Ah, these United States — which is most corrupt?
New Jersey’s a traditional favorite. Chris Christie, the Republican candidate for governor this year, built his reputation as a federal prosecutor convicting 130 state and local politicians of corruption.
But Illinois is a contender: Think ousted Governor Rod Blagojevich.
Now, make room for the Commonwealth of Massachusetts.
Recently, former House Speaker Sal DiMasi was indicted — along with several associates — for allegedly helping a software company obtain $20 million in state contracts in return for lots of cold, hard cash.
The previous speaker left office just before he was indicted for perjury and obstruction of justice. The speaker before that had been pushed out after pleading guilty to federal income tax evasion.

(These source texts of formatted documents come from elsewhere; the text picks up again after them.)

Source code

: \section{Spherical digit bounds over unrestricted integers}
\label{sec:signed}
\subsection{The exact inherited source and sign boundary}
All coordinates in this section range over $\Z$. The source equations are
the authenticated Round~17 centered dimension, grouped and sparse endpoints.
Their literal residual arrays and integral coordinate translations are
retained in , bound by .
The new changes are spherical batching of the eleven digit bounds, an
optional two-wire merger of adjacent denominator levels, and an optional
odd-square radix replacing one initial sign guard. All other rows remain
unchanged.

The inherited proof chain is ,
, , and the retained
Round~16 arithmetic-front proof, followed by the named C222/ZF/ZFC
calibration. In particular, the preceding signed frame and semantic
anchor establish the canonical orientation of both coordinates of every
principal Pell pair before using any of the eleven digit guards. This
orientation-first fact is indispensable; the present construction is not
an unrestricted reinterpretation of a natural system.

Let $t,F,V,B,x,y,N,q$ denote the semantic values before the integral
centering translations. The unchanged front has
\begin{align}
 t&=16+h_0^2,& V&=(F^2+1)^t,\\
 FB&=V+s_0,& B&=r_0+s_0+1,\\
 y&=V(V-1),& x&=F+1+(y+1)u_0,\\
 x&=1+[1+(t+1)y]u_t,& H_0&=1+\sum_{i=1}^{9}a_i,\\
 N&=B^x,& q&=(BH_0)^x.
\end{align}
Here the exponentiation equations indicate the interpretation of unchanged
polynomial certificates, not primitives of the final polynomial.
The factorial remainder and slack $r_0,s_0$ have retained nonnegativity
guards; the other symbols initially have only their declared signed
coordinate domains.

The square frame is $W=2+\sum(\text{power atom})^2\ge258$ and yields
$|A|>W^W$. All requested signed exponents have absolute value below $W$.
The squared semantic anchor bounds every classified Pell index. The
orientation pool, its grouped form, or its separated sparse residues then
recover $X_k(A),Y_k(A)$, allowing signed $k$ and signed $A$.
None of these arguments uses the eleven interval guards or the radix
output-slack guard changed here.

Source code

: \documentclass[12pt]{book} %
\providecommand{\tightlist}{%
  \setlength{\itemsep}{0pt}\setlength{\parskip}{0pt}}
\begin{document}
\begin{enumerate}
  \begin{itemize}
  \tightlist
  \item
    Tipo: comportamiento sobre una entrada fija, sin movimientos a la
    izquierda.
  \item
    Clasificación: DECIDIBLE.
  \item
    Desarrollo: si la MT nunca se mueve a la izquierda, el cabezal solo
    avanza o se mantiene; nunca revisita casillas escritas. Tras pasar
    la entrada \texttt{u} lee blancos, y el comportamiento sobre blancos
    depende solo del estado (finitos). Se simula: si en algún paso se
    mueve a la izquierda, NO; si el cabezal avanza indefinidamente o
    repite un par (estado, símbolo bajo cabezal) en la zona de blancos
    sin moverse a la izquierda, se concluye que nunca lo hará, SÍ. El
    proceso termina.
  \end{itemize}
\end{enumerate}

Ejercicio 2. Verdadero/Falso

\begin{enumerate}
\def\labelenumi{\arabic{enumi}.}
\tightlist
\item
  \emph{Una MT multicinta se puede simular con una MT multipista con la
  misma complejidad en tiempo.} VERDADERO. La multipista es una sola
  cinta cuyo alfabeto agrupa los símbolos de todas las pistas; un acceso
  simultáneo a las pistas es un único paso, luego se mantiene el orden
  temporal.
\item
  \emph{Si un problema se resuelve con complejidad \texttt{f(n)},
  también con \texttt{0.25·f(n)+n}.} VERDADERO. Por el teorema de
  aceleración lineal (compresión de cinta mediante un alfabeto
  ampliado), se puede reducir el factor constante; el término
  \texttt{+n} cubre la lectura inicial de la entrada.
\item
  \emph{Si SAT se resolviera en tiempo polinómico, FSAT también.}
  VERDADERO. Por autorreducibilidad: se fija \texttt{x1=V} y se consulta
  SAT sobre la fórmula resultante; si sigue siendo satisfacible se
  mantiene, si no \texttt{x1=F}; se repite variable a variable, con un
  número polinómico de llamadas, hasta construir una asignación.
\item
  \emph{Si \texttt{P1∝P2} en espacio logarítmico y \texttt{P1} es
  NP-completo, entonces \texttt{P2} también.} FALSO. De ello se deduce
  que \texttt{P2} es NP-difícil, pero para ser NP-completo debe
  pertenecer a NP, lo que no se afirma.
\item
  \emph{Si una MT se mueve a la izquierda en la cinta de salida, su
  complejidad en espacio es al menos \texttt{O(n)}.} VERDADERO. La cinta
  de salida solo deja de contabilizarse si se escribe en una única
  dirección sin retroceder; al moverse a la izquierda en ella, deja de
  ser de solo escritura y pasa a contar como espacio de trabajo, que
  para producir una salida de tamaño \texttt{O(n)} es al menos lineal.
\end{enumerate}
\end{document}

This rather consistent level of corruption is a sign of too much power and not enough accountability. Frank Hynes, a Democrat who served in the legislature for 26 years, agrees. He says, “The speaker controls, basically, everything — where you sit, where you stand, how many aides you get, whether you get a good parking space.”
Obviously the Bay State needs term limits — DiMasi had been in office for 30 years. But years ago legislators blocked a term limits amendment just as they’ve blocked all but three citizen petitions for constitutional amendments during the last 90 years.
Massachusetts needs a new revolution, one that puts citizens in charge with an initiative process that politicians cannot ignore.
This is Common Sense. I’m Paul Jacob.